Recipe by Annacia
I like to par boil the potatoes and place them in the baking pan along with the chicken. They can easily be butter tossed and seasoned after they roast. Also, I have found that 1/2 a cup of bread crumbs isn't enough to well cover 4 breasts.
Top Review by linguinelisa
Nice baked chicken dish. I really enjoyed the potatoes. I'm giving it 4 stars and not 5 because you don't have cooking times listed. Made for Please Review My Recipe cooking tag game.

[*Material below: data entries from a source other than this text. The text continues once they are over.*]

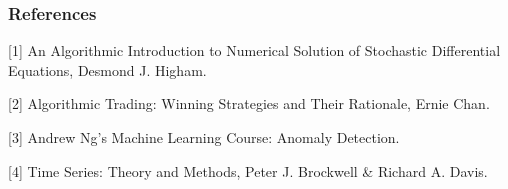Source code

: \documentclass[11pt]{beamer}
\begin{document}
\begin{frame}
\frametitle{References}
[1] An Algorithmic Introduction to Numerical Solution of Stochastic Differential Equations, Desmond J. Higham.

[2] Algorithmic Trading: Winning Strategies and Their Rationale, Ernie Chan.

[3] Andrew Ng's Machine Learning Course: Anomaly Detection.

[4] Time Series: Theory and Methods, Peter J. Brockwell \& Richard A. Davis.

\end{frame}
\end{document}
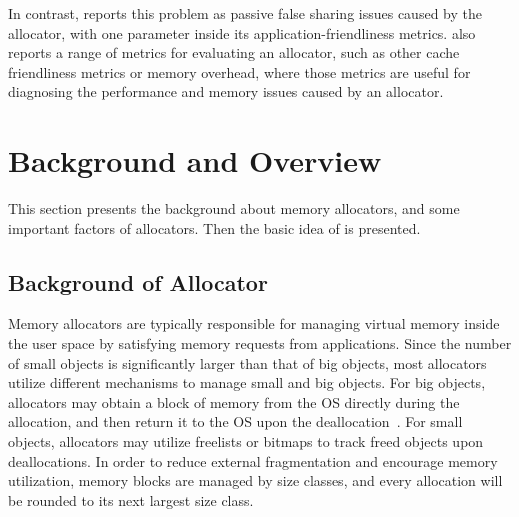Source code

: In contrast, \MP{} reports this problem as passive false sharing issues caused by the allocator, with one parameter inside its application-friendliness metrics. \MP{} also reports a range of metrics for evaluating an allocator, such as other cache friendliness metrics or memory overhead, where those metrics are useful for diagnosing the performance and memory issues caused by an allocator.     

\section{Background and Overview}
\label{sec:background}

This section presents the background about memory allocators, and some important factors of allocators. Then the basic idea of \MP{} is presented. 

\subsection{Background of Allocator}

\label{sec:allocator}
Memory allocators are typically responsible for managing virtual memory inside the user space by satisfying memory requests from applications. Since the number of small objects is significantly larger than that of big objects, most allocators utilize different mechanisms to manage small and big objects. For big objects, allocators may obtain a block of memory from the OS directly during the allocation, and then return it to the OS upon the deallocation~\citep{Hoard}. For small objects, allocators may utilize freelists or bitmaps to track freed objects upon deallocations. In order to reduce external fragmentation and encourage memory utilization, memory blocks are managed by size classes, and every allocation will be rounded to its next largest size class.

- 4 boneless skinless chicken breasts
- 1⁄2 cup breadcrumbs
- 1 teaspoon salt
- 1⁄2 teaspoon paprika
- 1⁄8 teaspoon salt
- 1⁄8 teaspoon ground black pepper
- 2 eggs, beaten
- 1 lb small red potato
- 1 tablespoon butter
Directions See How It's Made
- Heat oven to 375°F.
- Place chicken breasts between layers of plastic wrap or waxed paper; pound to 1/2-inch thick and set aside.
- In a shallow dish, combine bread crumbs, salt and paprika on a plate.
- Season chicken breasts with salt and pepper; dip into beaten egg, then coat with bread crumb mixture.
- Place in an oven-proof dish and bake until lightly brown, crisp and no longer pink on the inside.
- Meanwhile cook the potatoes in water to cover until they are tender but not mushy, about 12 minutes. Drain, toss with butter and season with salt and pepper.